As you mention this is about the physical act of writing, then yes, there are things you can do.
Put a projector with text on various sizes (like the vision testing charts optometrists use) and walk to the end of the room to see which size is more fitting given the room size, then go back to the board and mark the size. You then can measure it with a normal ruler (there are BIG wooden rules and instruments for chalkboards too) and then proceed to mark at the edges of the board the lines for that letter size. Then you can get some threat and tape from mark to mark to make a whole board ruler to mark dots on the board (or place stickers).
Then it's practice, practice and practice.
Sectioning the data you are going to put on the board before hand in a notebook can help you plan the spacing and distribution.

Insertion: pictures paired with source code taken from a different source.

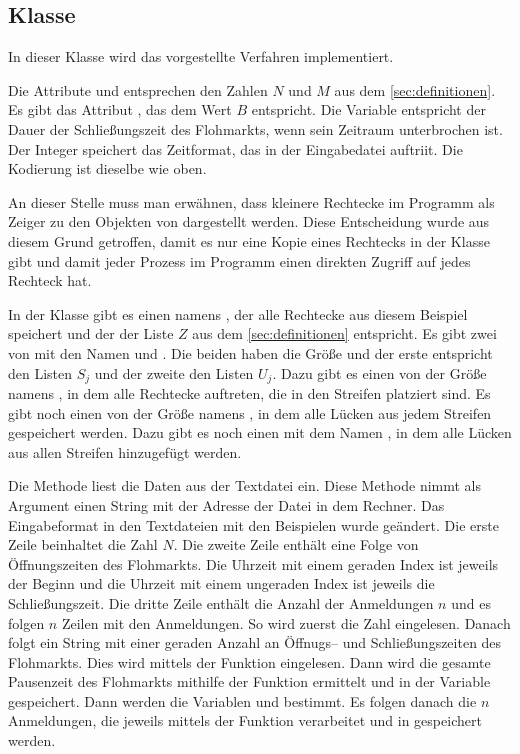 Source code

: \subsection{Klasse }
In dieser Klasse wird das vorgestellte Verfahren implementiert.

Die Attribute  und  entsprechen den Zahlen $N$ und $M$
aus dem \cref{sec:definitionen}. Es gibt das Attribut , das dem
Wert $B$ entspricht. Die Variable  entspricht der
Dauer der Schließungszeit des Flohmarkts, wenn sein Zeitraum unterbrochen ist.
Der Integer  speichert das Zeitformat, das in der Eingabedatei
auftriit. Die Kodierung ist dieselbe wie oben.

An dieser Stelle muss man erwähnen, dass kleinere Rechtecke im Programm als Zeiger zu 
den Objekten von  dargestellt werden.
Diese Entscheidung wurde aus diesem Grund getroffen, damit 
es nur eine Kopie eines Rechtecks in der Klasse  gibt und
damit jeder Prozess im Programm einen direkten Zugriff auf jedes Rechteck hat.

In der Klasse  gibt es einen  namens ,
der alle Rechtecke aus diesem Beispiel speichert und der der Liste $Z$
aus dem \cref{sec:definitionen} entspricht.
Es gibt zwei  von  mit den Namen 
 und . Die beiden 
haben die Größe  und der erste entspricht den Listen $S_j$ und
der zweite den Listen $U_j$.
Dazu gibt es einen  von  der Größe  namens ,
in dem alle Rechtecke auftreten, die in den Streifen platziert sind.
Es gibt noch einen  von  der Größe  namens ,
in dem alle Lücken aus jedem Streifen gespeichert werden. 
Dazu gibt es noch einen  mit dem Namen , in dem alle Lücken
aus allen Streifen hinzugefügt werden.

Die Methode  liest die Daten aus der Textdatei ein.
Diese Methode nimmt als Argument einen String mit der Adresse der Datei in dem Rechner.
Das Eingabeformat in den Textdateien mit den Beispielen wurde geändert.
Die erste Zeile beinhaltet die Zahl $N$. Die zweite Zeile enthält
eine Folge von Öffnungszeiten des Flohmarkts. Die Uhrzeit mit einem geraden Index ist jeweils der
Beginn und die Uhrzeit mit einem ungeraden Index ist jeweils die Schließungszeit.
Die dritte Zeile enthält die Anzahl der Anmeldungen $n$ und es folgen $n$ Zeilen mit den Anmeldungen.
So wird zuerst die Zahl  eingelesen. 
Danach folgt ein String mit einer geraden Anzahl an Öffnugs-- und Schließungszeiten des Flohmarkts.
Dies wird mittels der Funktion  eingelesen.
Dann wird die gesamte Pausenzeit des Flohmarkts mithilfe der Funktion  ermittelt
und in der Variable  gespeichert. 
Dann werden die Variablen  und  bestimmt.
Es folgen danach die $n$ Anmeldungen,
die jeweils mittels der Funktion  verarbeitet und
in  gespeichert werden.

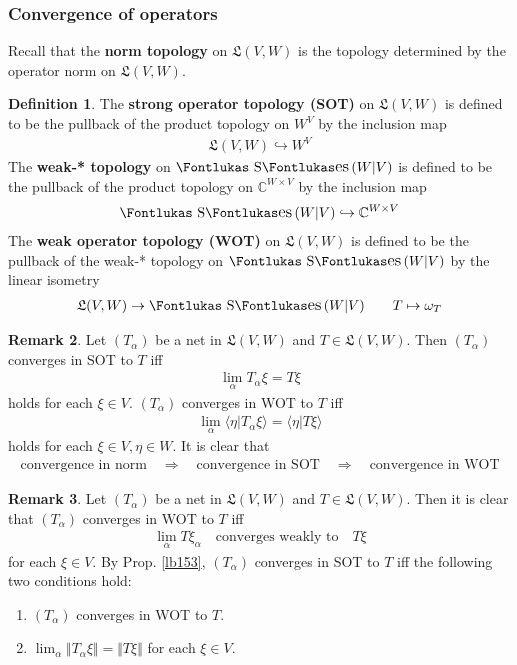 \documentclass[12pt,b5paper,notitlepage]{article}
\theoremstyle{definition}
\newtheorem{df}{Definition}[subsection]
\newtheorem{rem}[df]{Remark}
\theoremstyle{plain}
\DeclareMathOperator{\Ses}{\text{\Fontlukas S}\text{\kern -0pt {\Fontlukas\large es}}\,}
\newcommand{\fk}{\mathfrak}
\newcommand{\bk}[1]{\langle {#1}\rangle}
\newcommand{\Cbb}{\mathbb C}
\numberwithin{equation}{section}
\begin{document}
\subsubsection{Convergence of operators}


Recall that the \textbf{norm topology} on $\fk L(V,W)$ is the topology determined by the operator norm on $\fk L(V,W)$.

\begin{df}
The \textbf{strong operator topology (SOT)}   on $\fk L(V,W)$ is defined to be the pullback of the product topology on $W^V$ by the inclusion map
\begin{align*}
\fk L(V,W)\hookrightarrow W^V
\end{align*}
The \textbf{weak-* topology} \index{00@Weak-* topology on $\Ses(W\vert V)$} on $\Ses(W|V)$ is defined to be the pullback of the product topology on $\Cbb^{W\times V}$ by the inclusion map
\begin{align*}
\Ses(W|V)\hookrightarrow \Cbb^{W\times V}
\end{align*}
The \textbf{weak operator topology (WOT)}   on $\fk L(V,W)$ is defined to be the pullback of the weak-* topology on $\Ses(W|V)$ by the linear isometry
\begin{align*}
\fk L(V,W)\rightarrow\Ses(W|V)\qquad T\mapsto \omega_T
\end{align*}
\end{df}


\begin{rem}
Let $(T_\alpha)$ be a net in $\fk L(V,W)$ and $T\in\fk L(V,W)$. Then $(T_\alpha)$ converges in SOT to $T$ iff
\begin{align}
\lim_\alpha T_\alpha\xi=T\xi
\end{align}
holds for each $\xi\in V$. $(T_\alpha)$ converges in WOT to $T$ iff
\begin{align}
\lim_\alpha \bk{\eta|T_\alpha\xi}=\bk{\eta|T\xi}
\end{align}
holds for each $\xi\in V,\eta\in W$. It is clear that
\begin{align*}
\text{convergence in norm}\quad\Rightarrow\quad\text{convergence in SOT}\quad\Rightarrow\quad\text{convergence in WOT}
\end{align*}
\end{rem}


\begin{rem}\label{lb241}
Let $(T_\alpha)$ be a net in $\fk L(V,W)$ and $T\in\fk L(V,W)$. Then it is clear that $(T_\alpha)$ converges in WOT to $T$ iff
\begin{align*}
\lim_\alpha T\xi_\alpha\quad\text{converges weakly to}\quad T\xi
\end{align*}
for each $\xi\in V$. By Prop. \ref{lb153}, $(T_\alpha)$ converges in SOT to $T$ iff the following two conditions hold:
\begin{enumerate}[label=(\arabic*)]
\item $(T_\alpha)$ converges in WOT to $T$.
\item $\lim_\alpha \Vert T_\alpha\xi\Vert=\Vert T\xi\Vert$ for each $\xi\in V$.
\end{enumerate}
\end{rem}
\end{document}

It's a good practice for the lecture but it can be time consuming.
Alternatively,if you want to help the students more then you can provide them with digital notes on the topic.
Maybe it's silly, but there is a section on Blackboard Technique in Gian-Carlo Rota's Ten Lessons I wish I had been Taught that I have always found very useful:
Blackboard Technique
Two points.
a. Make sure the blackboard is spotless. It is particularly important to erase those distracting whirls that are left when we run the eraser over the blackboard in a non uniform fashion.
By starting with a spotless blackboard, you will subtly convey the impression that the lecture they are about to hear is equally spotless.
b. Start writing on the top left hand corner. What we write on the blackboard should correspond to what we want an attentive listener to take down in [their] notebook. It is preferable to write slowly and in a large handwriting, with no abbreviations. Those members of the audience who are taking notes are doing us a favor, and it is up to us to help them with their copying.
When slides are used instead of the blackboard, the speaker should spend some time explaining each slide, preferably by adding sentences that are inessential, repetitive or superfluous, so as to allow any member of the audience time to copy our slide. We all fall prey to the illusion that a listener will find the time to read the copy of the slides we hand them after the lecture. This is wishful thinking.